Six months later, they were sitting in Crowley’s flat together and Aziraphale was grumbling affably about the minimalist furniture and how the hipster bar stools in Crowley’s kitchen weren’t designed for ample angelic bottoms, when Crowley interrupted his train of thought by shivering.

“You’re cold,” Aziraphale observed, and Crowley shook his head.

“Don’t worry about it. Go on, my interior design is terrible, says the man with a tartan bedspread.”

“No, you’re- you’re shivering. I didn’t think you got cold.”

“I don’t, usually.” He sighed. “I’m coming up to my shed, that’s all - it’s not a real shed, not any more, I haven’t been a snake in too long. But part of me seems to remember, and it gets cold and irritable. Maybe in some pocket of the universe, my snake form is shedding.”

“Oh. Well, I hate to see you suffer.”

“Sorry to inflict it on you, then,” Crowley snapped, “but there’s nothing I can do about it.”

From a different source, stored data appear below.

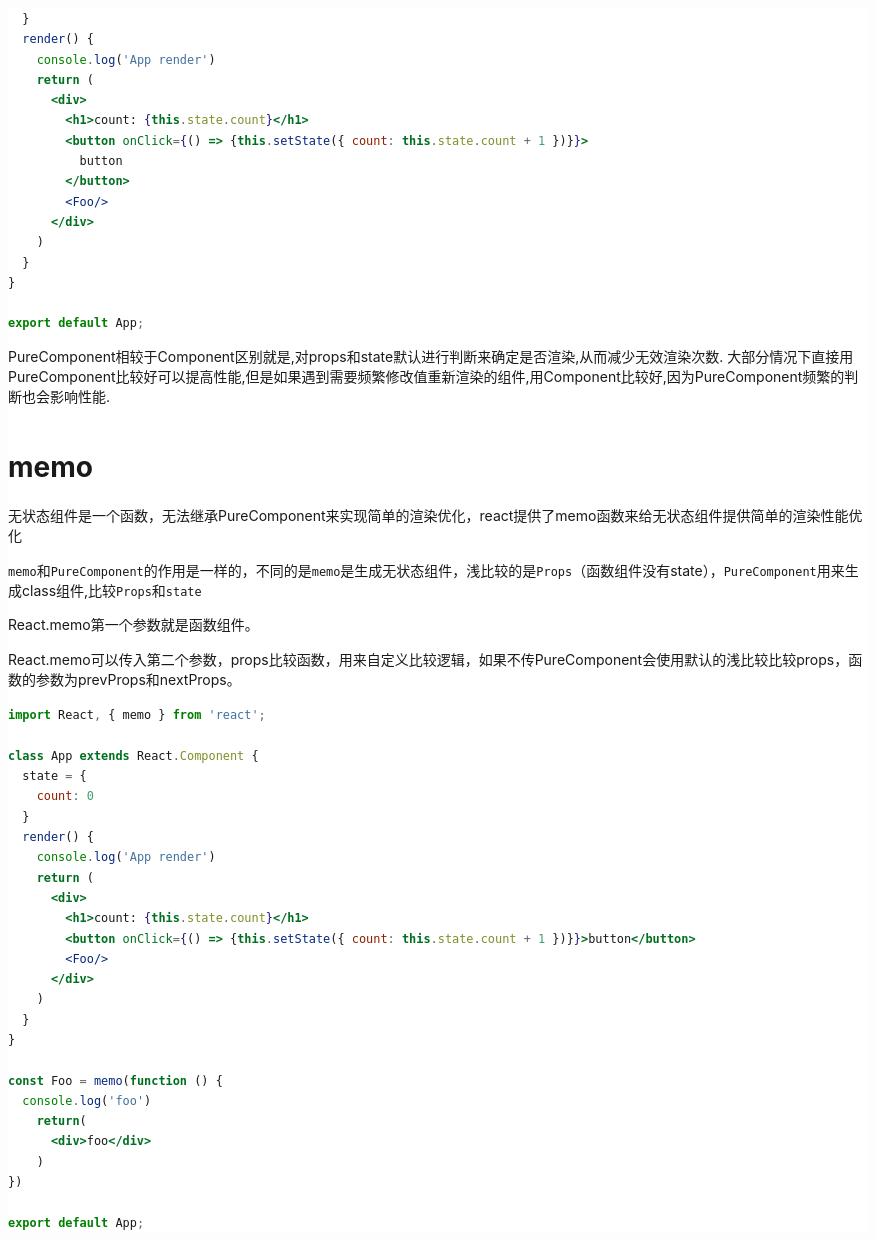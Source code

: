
 ```jsx
  }
  render() {
    console.log('App render')
    return (
      <div>
        <h1>count: {this.state.count}</h1>
        <button onClick={() => {this.setState({ count: this.state.count + 1 })}}>
          button
        </button>
        <Foo/>
      </div>
    )
  }
}

export default App;
```

PureComponent相较于Component区别就是,对props和state默认进行判断来确定是否渲染,从而减少无效渲染次数. 大部分情况下直接用PureComponent比较好可以提高性能,但是如果遇到需要频繁修改值重新渲染的组件,用Component比较好,因为PureComponent频繁的判断也会影响性能.





# memo

无状态组件是一个函数，无法继承PureComponent来实现简单的渲染优化，react提供了memo函数来给无状态组件提供简单的渲染性能优化

`memo`和`PureComponent`的作用是一样的，不同的是`memo`是生成无状态组件，浅比较的是`Props`（函数组件没有state），`PureComponent`用来生成class组件,比较`Props`和`state` 

React.memo第一个参数就是函数组件。

React.memo可以传入第二个参数，props比较函数，用来自定义比较逻辑，如果不传PureComponent会使用默认的浅比较比较props，函数的参数为prevProps和nextProps。

```jsx
import React, { memo } from 'react';

class App extends React.Component {
  state = {
    count: 0
  }
  render() {
    console.log('App render')
    return (
      <div>
        <h1>count: {this.state.count}</h1>
        <button onClick={() => {this.setState({ count: this.state.count + 1 })}}>button</button>
        <Foo/>
      </div>
    )
  }
}

const Foo = memo(function () {
  console.log('foo')
    return(
      <div>foo</div>
    )
})

export default App;
```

“Can’t you put something warmer on?”

“These are my warmest clothes.” They weren’t much, just a long-sleeved top and a waistcoat and a blazer. “I’ll be fine, angel.”

“No. No, that won’t do- ah.” He remembered two things in swift succession; the jumper in the Dowlings’ loft, and the terrible curse that would come with giving it. But Crowley was cold, he was shivering and miserable, and Aziraphale had given things away with little regard for the consequences before. He would rather risk the curse than let Crowley suffer. “Take the blazer off.”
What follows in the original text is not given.